Pre-trained ViT as backbone for segmentation network

I am trying to replicate the Segmenter architecture [1] and use it over the TuSimple lane detection dataset. The segmenter model i adapted to my needs consists of a ViT B-16 Backbone network and an MLP (3 layers) classification head, which i use to identify the presence of the lane class on the output patches (as embeddings) from the ViT. Then i planned to interpolate the patch level predictions to pixel level as the authors did in the original paper.

As pre-processing i resized the TuSimple dataset to 640x640 images (from the original 1280x720) along with their respective ground truths by bilinear interpolation. For ViT i did load pre-trained weights and interpolated(using the ‘nearest’ mode) the pretrained positional embeddings to match my new image input dimensions.

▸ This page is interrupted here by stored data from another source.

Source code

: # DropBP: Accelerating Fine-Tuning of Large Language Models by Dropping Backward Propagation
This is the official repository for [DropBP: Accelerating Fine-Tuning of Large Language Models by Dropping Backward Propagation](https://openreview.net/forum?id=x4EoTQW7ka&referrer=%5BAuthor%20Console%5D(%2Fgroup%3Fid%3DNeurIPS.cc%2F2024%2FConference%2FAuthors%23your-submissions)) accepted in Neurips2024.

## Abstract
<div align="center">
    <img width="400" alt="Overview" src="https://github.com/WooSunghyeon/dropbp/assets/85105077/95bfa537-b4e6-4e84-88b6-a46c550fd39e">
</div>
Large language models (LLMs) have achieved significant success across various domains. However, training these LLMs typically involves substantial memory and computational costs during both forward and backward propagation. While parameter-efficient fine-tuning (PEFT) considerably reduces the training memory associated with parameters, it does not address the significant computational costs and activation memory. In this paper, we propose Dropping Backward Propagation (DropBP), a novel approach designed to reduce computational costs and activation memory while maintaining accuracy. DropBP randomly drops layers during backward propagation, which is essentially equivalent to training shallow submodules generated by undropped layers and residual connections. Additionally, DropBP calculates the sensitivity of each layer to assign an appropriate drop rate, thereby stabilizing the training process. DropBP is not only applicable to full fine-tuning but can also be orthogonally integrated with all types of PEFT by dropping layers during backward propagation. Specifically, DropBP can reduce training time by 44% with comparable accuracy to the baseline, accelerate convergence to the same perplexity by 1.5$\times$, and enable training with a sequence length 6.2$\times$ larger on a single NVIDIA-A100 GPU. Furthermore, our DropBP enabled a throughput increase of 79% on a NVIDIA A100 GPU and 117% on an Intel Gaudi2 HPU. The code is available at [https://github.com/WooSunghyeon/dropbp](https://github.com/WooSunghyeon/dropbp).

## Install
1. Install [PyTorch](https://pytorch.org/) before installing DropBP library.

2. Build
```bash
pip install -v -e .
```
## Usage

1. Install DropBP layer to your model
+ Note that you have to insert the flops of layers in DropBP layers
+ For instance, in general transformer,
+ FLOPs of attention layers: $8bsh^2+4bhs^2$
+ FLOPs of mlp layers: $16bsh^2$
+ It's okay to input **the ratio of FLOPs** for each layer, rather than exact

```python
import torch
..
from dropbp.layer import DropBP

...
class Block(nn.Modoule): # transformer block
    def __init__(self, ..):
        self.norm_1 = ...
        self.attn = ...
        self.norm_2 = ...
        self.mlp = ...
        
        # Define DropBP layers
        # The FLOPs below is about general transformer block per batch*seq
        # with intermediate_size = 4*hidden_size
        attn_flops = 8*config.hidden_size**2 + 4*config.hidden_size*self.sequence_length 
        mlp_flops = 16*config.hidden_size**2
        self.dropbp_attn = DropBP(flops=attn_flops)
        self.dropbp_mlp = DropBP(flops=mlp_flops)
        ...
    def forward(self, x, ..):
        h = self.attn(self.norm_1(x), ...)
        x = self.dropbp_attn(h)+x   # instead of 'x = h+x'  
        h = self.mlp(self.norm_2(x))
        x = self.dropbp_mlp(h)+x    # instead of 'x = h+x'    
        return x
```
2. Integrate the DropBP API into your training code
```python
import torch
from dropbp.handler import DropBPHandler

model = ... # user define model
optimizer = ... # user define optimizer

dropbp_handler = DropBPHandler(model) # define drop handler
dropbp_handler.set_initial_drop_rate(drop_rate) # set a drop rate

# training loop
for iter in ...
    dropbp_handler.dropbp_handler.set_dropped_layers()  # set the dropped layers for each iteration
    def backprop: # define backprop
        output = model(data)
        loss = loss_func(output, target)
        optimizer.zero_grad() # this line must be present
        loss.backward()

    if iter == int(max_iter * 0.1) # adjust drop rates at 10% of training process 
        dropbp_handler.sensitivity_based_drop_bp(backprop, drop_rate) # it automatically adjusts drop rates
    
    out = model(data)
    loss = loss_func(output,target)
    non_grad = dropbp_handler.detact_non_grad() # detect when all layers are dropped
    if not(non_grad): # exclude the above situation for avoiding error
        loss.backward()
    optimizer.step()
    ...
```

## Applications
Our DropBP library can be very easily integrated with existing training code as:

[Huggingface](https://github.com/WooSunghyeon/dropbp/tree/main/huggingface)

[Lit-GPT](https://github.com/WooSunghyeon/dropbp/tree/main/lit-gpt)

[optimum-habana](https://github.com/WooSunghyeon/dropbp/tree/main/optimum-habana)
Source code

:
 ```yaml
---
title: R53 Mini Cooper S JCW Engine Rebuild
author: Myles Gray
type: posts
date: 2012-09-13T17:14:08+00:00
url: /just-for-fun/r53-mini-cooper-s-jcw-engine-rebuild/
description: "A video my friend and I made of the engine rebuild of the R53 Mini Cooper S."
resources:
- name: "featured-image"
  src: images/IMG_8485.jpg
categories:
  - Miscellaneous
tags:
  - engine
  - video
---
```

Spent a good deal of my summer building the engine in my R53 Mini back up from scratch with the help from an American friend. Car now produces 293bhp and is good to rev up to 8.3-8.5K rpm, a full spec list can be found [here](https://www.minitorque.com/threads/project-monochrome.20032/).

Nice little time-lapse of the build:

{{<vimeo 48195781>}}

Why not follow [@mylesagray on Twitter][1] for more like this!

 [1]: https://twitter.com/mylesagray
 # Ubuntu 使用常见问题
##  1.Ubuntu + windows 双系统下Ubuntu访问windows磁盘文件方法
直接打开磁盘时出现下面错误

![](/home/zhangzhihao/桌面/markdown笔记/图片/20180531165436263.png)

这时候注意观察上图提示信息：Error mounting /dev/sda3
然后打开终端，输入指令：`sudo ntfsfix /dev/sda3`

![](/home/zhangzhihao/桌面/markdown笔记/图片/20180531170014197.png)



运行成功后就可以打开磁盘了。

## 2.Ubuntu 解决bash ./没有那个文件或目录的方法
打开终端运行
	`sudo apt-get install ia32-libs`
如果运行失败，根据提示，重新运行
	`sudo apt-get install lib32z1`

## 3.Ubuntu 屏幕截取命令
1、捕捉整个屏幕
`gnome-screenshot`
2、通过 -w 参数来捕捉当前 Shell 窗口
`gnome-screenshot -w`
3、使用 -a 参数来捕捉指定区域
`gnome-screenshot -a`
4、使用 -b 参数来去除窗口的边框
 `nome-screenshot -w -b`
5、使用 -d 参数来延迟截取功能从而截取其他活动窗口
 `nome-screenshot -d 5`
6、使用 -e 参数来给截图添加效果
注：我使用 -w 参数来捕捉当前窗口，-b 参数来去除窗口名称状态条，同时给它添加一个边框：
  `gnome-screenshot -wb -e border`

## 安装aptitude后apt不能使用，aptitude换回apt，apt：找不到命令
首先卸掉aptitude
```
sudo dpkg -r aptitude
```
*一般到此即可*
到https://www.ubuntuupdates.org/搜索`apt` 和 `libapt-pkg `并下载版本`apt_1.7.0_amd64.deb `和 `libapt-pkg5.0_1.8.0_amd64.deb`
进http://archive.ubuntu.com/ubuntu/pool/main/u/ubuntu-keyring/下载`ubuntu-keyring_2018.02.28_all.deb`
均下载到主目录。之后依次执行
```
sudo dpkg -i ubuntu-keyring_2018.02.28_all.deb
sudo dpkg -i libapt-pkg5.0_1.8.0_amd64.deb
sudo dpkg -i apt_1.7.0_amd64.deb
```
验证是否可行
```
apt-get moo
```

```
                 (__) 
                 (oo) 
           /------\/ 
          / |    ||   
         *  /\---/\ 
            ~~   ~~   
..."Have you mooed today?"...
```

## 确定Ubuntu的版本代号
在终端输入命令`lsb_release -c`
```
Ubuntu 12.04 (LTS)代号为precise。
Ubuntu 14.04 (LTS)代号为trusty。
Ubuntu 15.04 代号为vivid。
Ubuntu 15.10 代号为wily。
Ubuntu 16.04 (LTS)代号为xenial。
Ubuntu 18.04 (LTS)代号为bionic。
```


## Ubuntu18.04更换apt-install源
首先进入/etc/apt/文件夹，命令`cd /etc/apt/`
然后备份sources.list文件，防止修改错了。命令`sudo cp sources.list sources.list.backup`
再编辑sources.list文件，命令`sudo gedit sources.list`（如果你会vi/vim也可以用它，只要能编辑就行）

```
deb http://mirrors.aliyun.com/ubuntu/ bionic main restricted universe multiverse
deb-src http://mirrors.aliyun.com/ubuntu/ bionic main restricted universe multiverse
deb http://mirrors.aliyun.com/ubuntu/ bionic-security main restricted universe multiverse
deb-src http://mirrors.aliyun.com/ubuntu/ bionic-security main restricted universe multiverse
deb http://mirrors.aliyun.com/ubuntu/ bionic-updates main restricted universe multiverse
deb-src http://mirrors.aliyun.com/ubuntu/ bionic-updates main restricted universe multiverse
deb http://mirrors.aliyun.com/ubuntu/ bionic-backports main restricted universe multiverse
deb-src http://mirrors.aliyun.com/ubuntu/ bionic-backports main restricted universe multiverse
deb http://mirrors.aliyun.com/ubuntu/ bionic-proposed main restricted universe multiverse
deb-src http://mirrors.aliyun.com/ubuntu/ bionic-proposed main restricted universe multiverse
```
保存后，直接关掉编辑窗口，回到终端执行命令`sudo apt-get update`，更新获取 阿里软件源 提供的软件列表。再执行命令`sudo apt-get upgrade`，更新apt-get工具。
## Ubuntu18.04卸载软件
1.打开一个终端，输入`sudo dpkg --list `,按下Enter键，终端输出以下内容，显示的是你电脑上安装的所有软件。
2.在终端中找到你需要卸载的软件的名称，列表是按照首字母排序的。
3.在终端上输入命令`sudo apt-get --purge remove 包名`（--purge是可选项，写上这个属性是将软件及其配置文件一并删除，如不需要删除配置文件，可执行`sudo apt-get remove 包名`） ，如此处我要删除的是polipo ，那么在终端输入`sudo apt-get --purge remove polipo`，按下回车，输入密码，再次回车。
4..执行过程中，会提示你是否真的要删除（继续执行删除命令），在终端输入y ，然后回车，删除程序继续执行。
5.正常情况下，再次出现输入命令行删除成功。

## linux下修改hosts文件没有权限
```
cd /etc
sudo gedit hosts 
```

To my understanding, I then had to fine-tune the pipeline by training the patch classification head at first to a reasonable performance and then if needed unfreeze some transformer layers and fine tune the pre-trained ViT also. However, I am struggling to even get a 0.01 F1 or IoU score after 10-20 epochs of training the classification head using a learning rate of 0.1 at first (as i did attempt to overfit the model as a first experiment to see if i am on the right track).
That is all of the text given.